IR 05000331/2005010(DRS); 01/25/2005 - 06/07/2005; Duane Arnold Energy Center; Safety

System Design and Performance Capability Inspection This report follows up on two unresolved items from the Safety System Design and Performance Capability Inspection conducted from January 26 through February 13, 2004. The inspection was conducted by a Region III reactor inspector. The inspection identified two Green findings, one of which involved a Cited Violation (NOV) and the other a Non-Cited Violation (NCV). The significance of most findings is indicated by their color (Green, White,

Yellow, Red) using Inspection Manual Chapter (IMC) 0609, Significance Determination Process (SDP). Findings for which the SDP does not apply may be Green or be assigned a severity level after Nuclear Regulatory Commission (NRC) management review. The NRCs program for overseeing the safe operation of commercial nuclear power reactors is described in NUREG-1649, Reactor Oversight Process, Revision 3, dated July 2000.

A. Inspector-Identified and Self-Revealed Findings

Cornerstone: Mitigating Systems

Green.

A violation of 10 CFR Part 50, Appendix B, Criterion III, Design Control, having very low safety significance was identified by the inspector. Specifically, the licensee failed to demonstrate that a 1996 high pressure coolant injection (HPCI) modification was subjected to design control measures commensurate with those applied to the original design. The licensee also failed to apply design control measures to verify the adequacy of the design in order to assure that the design basis for torus attached piping was correctly translated into the modifications specifications, drawings, procedures and instructions.

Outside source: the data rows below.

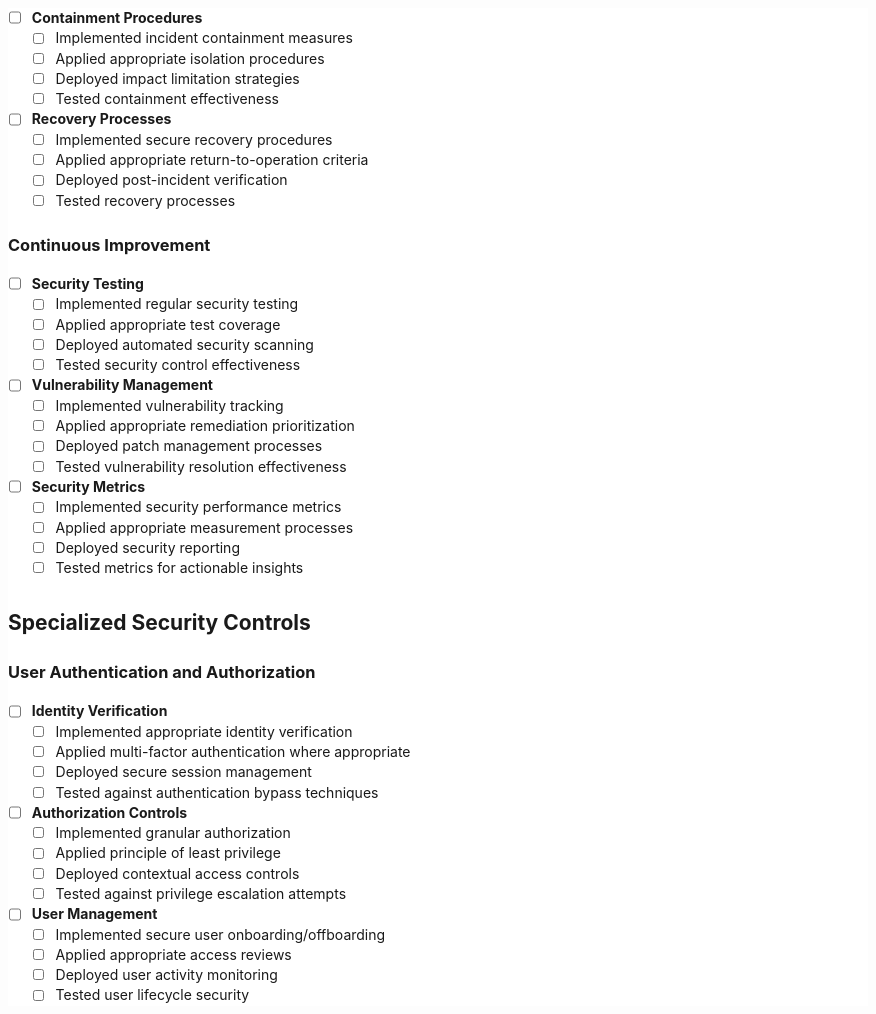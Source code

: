 - [ ] **Containment Procedures**
  - [ ] Implemented incident containment measures
  - [ ] Applied appropriate isolation procedures
  - [ ] Deployed impact limitation strategies
  - [ ] Tested containment effectiveness

- [ ] **Recovery Processes**
  - [ ] Implemented secure recovery procedures
  - [ ] Applied appropriate return-to-operation criteria
  - [ ] Deployed post-incident verification
  - [ ] Tested recovery processes

### Continuous Improvement

- [ ] **Security Testing**
  - [ ] Implemented regular security testing
  - [ ] Applied appropriate test coverage
  - [ ] Deployed automated security scanning
  - [ ] Tested security control effectiveness

- [ ] **Vulnerability Management**
  - [ ] Implemented vulnerability tracking
  - [ ] Applied appropriate remediation prioritization
  - [ ] Deployed patch management processes
  - [ ] Tested vulnerability resolution effectiveness

- [ ] **Security Metrics**
  - [ ] Implemented security performance metrics
  - [ ] Applied appropriate measurement processes
  - [ ] Deployed security reporting
  - [ ] Tested metrics for actionable insights

## Specialized Security Controls

### User Authentication and Authorization

- [ ] **Identity Verification**
  - [ ] Implemented appropriate identity verification
  - [ ] Applied multi-factor authentication where appropriate
  - [ ] Deployed secure session management
  - [ ] Tested against authentication bypass techniques

- [ ] **Authorization Controls**
  - [ ] Implemented granular authorization
  - [ ] Applied principle of least privilege
  - [ ] Deployed contextual access controls
  - [ ] Tested against privilege escalation attempts

- [ ] **User Management**
  - [ ] Implemented secure user onboarding/offboarding
  - [ ] Applied appropriate access reviews
  - [ ] Deployed user activity monitoring
  - [ ] Tested user lifecycle security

The finding was more than minor because the finding was associated with the cornerstone attribute of design control in the mitigating system cornerstone and the finding was determined to affect the associated cornerstone objective of ensuring the availability of the HPCI system when called upon. Under the worst case scenario, movement of the torus with the additional valve weight on the HPCI turbine exhaust line would result in crimping of the line. Crimping of the line would create additional backpressure in the HPCI turbine and would result in a decrease in the amount of water being injected into the reactor vessel. The finding was determined to be of very low safety significance based upon a Phase 2 analysis of those transients which would involve movement of the torus.

Green.

A Non-Cited Violation of Technical Specification 3.5.1 having very low safety significance was identified. Specifically, the licensee failed to ensure that the HPCI discharge line was filled with water from the pump discharge valve to the injection valve as required by Technical Specification surveillance 3.5.1.1. The issue is considered NRC identified because the licensee vented the system in response to an NRC unresolved item from the safety system design and performance capability inspection and had not otherwise planned to vent the system. As corrective action, the licensee planned to vent the system on a periodic basis.

The finding was more than minor because the finding could reasonably be viewed as a precursor to a significant event, specifically a hydraulic transient of the HPCI system when called upon to inject. The finding was determined to be of very low safety significance based upon a Phase 2 analysis of those transients where HPCI was required to operate.

Licensee-Identified Violations

None

REPORT DETAILS

1R21 Safety System Design and Performance Capability

a. Inspection Scope

The inspector reviewed actions taken to resolve two unresolved items identified during the 2004 safety system design and performance capability (SSDPC) inspection. The issues had been held as unresolved items pending sufficient additional information from the licensee to determine if violations existed.

This inspection did not represent an inspection sample.

b. Findings

.1 Torus Attached Piping

Introduction:

The inspector identified a violation of 10 CFR Part 50, Appendix B, Criterion III, Design Control. Specifically, a design change to the high pressure coolant injection turbine exhaust subsystem was not subject to design control measures commensurate with those applied to the original design and the licensee did not implement any measures to verify the adequacy of the design assumption which differed from that applied to the original design.

Description:

During the 2004 SSDPC inspection, an unresolved item was opened regarding a 1996 high pressure coolant injection (HPCI) modification. Specifically, on July 12, 1996, the licensee approved modification ECP 1575 which allowed valve V22-0016 to be moved approximately 50 feet closer to the torus in order to decrease the potential to siphon suppression pool water into the HPCI turbine exhaust line due to steam condensation. The HPCI turbine exhaust line penetrated primary containment at torus penetration N214, and terminated inside the torus below the suppression pool water level. This modification was later field completed in October 1996.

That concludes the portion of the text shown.